THE CROSS-SHAPED LIFE

Lenten Devotions

March 18 | The Cross-shaped Journey

Then Jesus said to his disciples, “Whoever wants to be my disciple must deny themselves and take up their cross and follow me. For whoever wants to save their life will lose it, but whoever loses their life for me will find it.”
Matthew 16:24-25

Lent is the journey of following after Christ. As the fisherman left their nets to follow him, so our fasting is leaving behind our comfort, what we’re used to, to follow after him. Yet his journey was one of death. In the same way, our journey with him is an abandonment of ourselves, dying to our desires for a comfortable life that keeps God merely as our co-pilot.

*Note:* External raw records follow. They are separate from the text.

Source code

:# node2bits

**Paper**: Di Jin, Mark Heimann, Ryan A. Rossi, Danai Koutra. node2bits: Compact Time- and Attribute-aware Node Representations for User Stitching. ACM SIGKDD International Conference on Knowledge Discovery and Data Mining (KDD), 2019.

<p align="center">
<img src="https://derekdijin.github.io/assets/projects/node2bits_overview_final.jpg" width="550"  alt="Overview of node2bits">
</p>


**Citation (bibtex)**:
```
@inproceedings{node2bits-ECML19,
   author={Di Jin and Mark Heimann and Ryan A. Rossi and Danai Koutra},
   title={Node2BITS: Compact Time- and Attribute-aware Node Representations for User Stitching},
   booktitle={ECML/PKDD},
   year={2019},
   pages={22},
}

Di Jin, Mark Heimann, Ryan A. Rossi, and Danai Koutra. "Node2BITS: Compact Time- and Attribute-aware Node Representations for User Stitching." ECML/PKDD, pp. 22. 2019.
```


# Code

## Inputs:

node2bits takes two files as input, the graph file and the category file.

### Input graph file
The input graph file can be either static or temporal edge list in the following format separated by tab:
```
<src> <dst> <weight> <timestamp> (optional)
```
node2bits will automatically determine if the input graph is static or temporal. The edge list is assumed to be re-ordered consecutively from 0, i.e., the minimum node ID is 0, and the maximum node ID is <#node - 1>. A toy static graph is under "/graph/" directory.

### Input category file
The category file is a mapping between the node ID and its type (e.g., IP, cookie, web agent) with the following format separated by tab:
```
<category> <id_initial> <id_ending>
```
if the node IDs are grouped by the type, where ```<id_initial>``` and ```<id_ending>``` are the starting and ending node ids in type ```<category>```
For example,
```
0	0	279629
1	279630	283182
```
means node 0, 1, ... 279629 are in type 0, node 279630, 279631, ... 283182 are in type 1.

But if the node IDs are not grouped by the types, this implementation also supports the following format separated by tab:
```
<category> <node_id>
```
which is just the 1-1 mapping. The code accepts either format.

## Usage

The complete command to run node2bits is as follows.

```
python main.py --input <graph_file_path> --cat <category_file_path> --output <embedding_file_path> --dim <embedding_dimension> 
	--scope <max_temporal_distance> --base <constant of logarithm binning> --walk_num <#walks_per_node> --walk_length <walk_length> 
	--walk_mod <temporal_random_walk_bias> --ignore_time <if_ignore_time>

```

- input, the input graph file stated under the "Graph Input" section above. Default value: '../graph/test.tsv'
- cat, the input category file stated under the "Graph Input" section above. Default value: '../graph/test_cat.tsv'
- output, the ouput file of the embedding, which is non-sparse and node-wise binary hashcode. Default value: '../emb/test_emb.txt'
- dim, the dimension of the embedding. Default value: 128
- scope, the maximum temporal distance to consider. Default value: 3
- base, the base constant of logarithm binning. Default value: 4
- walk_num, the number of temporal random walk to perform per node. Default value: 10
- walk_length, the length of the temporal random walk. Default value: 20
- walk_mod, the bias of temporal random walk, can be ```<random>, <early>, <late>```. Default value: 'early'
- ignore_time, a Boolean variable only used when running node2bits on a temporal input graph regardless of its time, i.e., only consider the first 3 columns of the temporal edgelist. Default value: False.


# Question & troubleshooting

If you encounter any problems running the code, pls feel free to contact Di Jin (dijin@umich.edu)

Rather our journey with him, while it is filled with joy and hope, is one that is “cruciform” or shaped like the cross. The remainder of these devotions explore what it looks like to live life on the journey.

Taking up our cross feels offensive to us. At the very least, we want to define for ourselves what the cost is going to be. But it is not for us to decide what’s permissible and what’s not. Jesus’ call is the invitation to enter into a kind of death of self, giving up all the dreams and all the expectations that we have of life where we are the rulers of our little kingdom. It is a call to repent and surrender. Can you honestly lay down yourself in this manner? Dietrich Bonhoeffer wrote, “When Christ calls a man he bids him come and die” (The Cost of Discipleship).

Father, the life you call me to is shaped like a cross. I know deep in my heart that I keep you at a distance and choose what is comfortable or what I think I can handle. The cruciform life feels overwhelming because you tell me there is weight and hardship I must bear, but even that is grace from you because it connects me to the One who bore the true weight of my sin on a cross.